:: RAW DATA

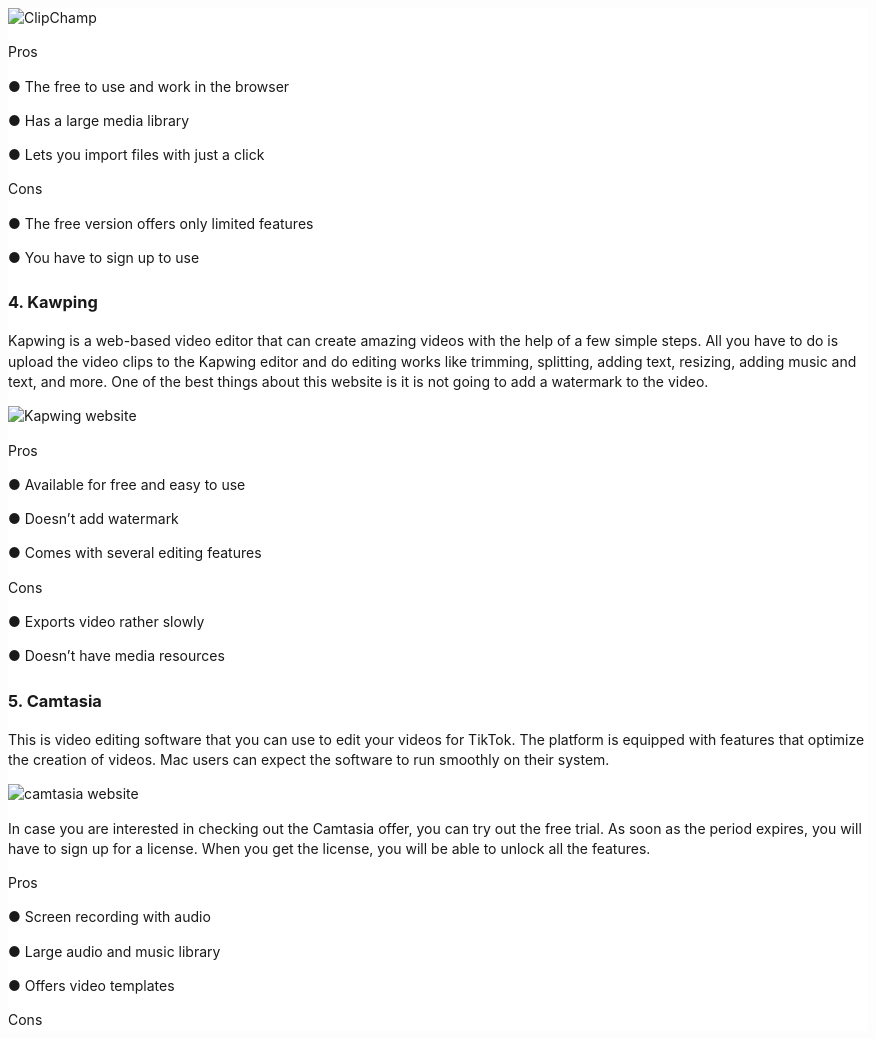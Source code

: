 ![ClipChamp](https://images.wondershare.com/filmora/Mac-articles/ClipChamp.jpg)

Pros

● The free to use and work in the browser

● Has a large media library

● Lets you import files with just a click

Cons

● The free version offers only limited features

● You have to sign up to use

### 4. Kawping

Kapwing is a web-based video editor that can create amazing videos with the help of a few simple steps. All you have to do is upload the video clips to the Kapwing editor and do editing works like trimming, splitting, adding text, resizing, adding music and text, and more. One of the best things about this website is it is not going to add a watermark to the video.

![Kapwing website](https://images.wondershare.com/filmora/Mac-articles/Kapwing-website.jpg)

Pros

● Available for free and easy to use

● Doesn’t add watermark

● Comes with several editing features

Cons

● Exports video rather slowly

● Doesn’t have media resources

### 5. Camtasia

This is video editing software that you can use to edit your videos for TikTok. The platform is equipped with features that optimize the creation of videos. Mac users can expect the software to run smoothly on their system.

 ![camtasia website](https://images.wondershare.com/filmora/Mac-articles/camtasia-website.jpg)

In case you are interested in checking out the Camtasia offer, you can try out the free trial. As soon as the period expires, you will have to sign up for a license. When you get the license, you will be able to unlock all the features.

Pros

● Screen recording with audio

● Large audio and music library

● Offers video templates

Cons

::::

» **TASK OBJECTIVE**
What you return should be exactly the lines above, starting at the one with "large media library" and ending at the one with "### 4. Kawping", and nothing else.

» **WORKED SOLUTION**
● Has a large media library

● Lets you import files with just a click

Cons

● The free version offers only limited features

● You have to sign up to use

### 4. Kawping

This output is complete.